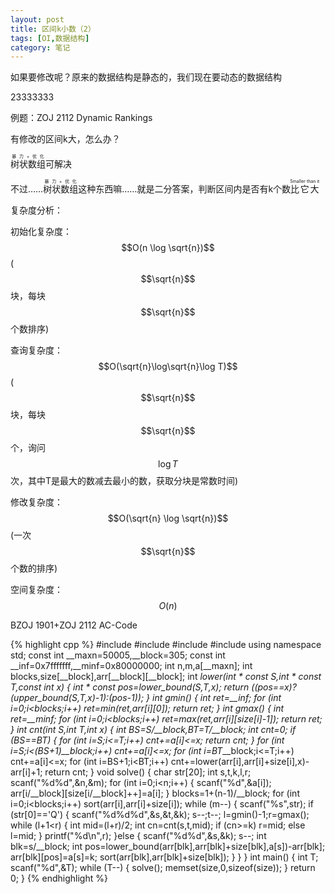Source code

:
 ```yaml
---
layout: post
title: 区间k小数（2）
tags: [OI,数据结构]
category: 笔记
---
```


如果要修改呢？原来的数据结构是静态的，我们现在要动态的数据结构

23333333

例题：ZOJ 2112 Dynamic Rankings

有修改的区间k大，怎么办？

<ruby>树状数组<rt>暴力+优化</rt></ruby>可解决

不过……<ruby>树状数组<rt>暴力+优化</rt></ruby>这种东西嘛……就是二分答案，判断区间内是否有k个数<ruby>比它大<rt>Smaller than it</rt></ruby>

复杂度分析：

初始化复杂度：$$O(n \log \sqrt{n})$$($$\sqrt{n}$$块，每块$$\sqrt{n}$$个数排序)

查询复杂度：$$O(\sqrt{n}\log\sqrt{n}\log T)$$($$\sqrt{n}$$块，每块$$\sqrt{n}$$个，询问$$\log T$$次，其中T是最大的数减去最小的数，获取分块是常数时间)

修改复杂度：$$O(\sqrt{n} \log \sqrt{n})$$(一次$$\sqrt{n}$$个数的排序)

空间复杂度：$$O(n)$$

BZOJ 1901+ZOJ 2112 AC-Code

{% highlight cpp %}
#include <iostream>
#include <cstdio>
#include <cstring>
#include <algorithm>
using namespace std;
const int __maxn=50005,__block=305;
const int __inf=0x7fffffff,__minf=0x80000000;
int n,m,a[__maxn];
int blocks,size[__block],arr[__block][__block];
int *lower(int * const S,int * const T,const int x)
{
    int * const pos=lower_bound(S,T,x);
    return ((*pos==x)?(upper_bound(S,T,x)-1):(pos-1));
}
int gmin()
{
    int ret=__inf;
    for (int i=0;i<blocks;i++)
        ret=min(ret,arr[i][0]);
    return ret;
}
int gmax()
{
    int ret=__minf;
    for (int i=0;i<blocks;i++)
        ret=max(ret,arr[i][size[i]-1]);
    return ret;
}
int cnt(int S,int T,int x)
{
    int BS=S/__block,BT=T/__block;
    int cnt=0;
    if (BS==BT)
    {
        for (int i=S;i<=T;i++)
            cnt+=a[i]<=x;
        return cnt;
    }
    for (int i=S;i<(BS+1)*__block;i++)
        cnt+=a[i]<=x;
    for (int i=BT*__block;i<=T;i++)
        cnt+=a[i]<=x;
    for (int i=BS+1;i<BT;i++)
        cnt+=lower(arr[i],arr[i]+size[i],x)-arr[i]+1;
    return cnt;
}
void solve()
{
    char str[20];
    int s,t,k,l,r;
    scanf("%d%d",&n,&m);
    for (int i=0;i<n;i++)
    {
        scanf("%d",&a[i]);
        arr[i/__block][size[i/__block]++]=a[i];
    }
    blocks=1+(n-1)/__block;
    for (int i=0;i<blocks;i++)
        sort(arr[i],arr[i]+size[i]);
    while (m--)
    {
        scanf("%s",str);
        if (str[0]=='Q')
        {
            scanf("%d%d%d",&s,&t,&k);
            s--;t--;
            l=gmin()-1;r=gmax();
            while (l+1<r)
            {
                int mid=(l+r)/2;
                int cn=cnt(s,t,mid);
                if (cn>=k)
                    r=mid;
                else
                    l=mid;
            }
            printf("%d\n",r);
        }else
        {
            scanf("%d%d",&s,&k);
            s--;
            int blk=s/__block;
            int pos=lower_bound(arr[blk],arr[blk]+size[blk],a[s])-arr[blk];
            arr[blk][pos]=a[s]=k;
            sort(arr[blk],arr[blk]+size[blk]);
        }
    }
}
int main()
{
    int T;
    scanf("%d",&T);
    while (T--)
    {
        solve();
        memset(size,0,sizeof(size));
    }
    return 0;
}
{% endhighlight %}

* * *

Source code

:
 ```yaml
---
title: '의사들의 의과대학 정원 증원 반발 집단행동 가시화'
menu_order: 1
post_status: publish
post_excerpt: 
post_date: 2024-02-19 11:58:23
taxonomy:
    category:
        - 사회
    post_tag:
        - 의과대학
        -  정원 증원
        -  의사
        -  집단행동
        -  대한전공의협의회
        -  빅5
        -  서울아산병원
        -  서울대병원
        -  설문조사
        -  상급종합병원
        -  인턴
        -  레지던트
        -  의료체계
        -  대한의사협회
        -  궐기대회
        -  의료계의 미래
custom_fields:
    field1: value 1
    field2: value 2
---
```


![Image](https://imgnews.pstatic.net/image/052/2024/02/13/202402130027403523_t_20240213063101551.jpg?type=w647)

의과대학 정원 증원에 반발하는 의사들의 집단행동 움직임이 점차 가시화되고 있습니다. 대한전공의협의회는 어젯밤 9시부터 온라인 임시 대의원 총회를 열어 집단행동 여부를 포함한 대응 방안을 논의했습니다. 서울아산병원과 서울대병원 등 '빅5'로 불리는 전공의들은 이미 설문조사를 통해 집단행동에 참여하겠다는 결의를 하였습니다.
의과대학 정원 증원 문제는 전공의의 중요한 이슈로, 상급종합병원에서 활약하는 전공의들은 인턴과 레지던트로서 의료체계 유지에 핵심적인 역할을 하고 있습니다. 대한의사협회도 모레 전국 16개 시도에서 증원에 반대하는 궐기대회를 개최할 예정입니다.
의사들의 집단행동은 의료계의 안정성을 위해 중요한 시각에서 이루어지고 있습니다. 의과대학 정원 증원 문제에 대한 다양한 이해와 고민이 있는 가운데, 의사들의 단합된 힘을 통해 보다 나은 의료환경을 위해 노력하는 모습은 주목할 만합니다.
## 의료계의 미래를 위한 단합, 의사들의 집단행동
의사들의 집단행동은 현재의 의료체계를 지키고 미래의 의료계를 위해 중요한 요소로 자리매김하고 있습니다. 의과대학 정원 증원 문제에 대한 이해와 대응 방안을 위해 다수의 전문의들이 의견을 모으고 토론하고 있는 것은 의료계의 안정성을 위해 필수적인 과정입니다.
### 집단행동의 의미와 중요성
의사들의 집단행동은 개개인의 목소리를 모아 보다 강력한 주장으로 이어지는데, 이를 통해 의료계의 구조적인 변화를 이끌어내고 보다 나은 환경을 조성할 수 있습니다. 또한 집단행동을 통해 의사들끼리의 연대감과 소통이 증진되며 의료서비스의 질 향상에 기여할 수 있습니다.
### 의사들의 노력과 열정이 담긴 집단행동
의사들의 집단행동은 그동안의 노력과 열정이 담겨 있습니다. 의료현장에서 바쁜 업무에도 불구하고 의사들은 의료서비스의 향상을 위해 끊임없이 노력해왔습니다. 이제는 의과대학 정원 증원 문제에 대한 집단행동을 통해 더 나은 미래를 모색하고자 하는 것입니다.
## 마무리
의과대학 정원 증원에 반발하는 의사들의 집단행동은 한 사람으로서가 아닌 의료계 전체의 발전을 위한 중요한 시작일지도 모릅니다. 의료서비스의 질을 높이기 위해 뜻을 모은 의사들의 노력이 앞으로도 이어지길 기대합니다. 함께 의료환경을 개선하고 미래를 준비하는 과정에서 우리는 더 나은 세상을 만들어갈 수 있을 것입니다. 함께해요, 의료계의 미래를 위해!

#### [Try it]
The reply should hold only how many lines in the material include the word "집단행동은".

#### [Solution to this exercise]
5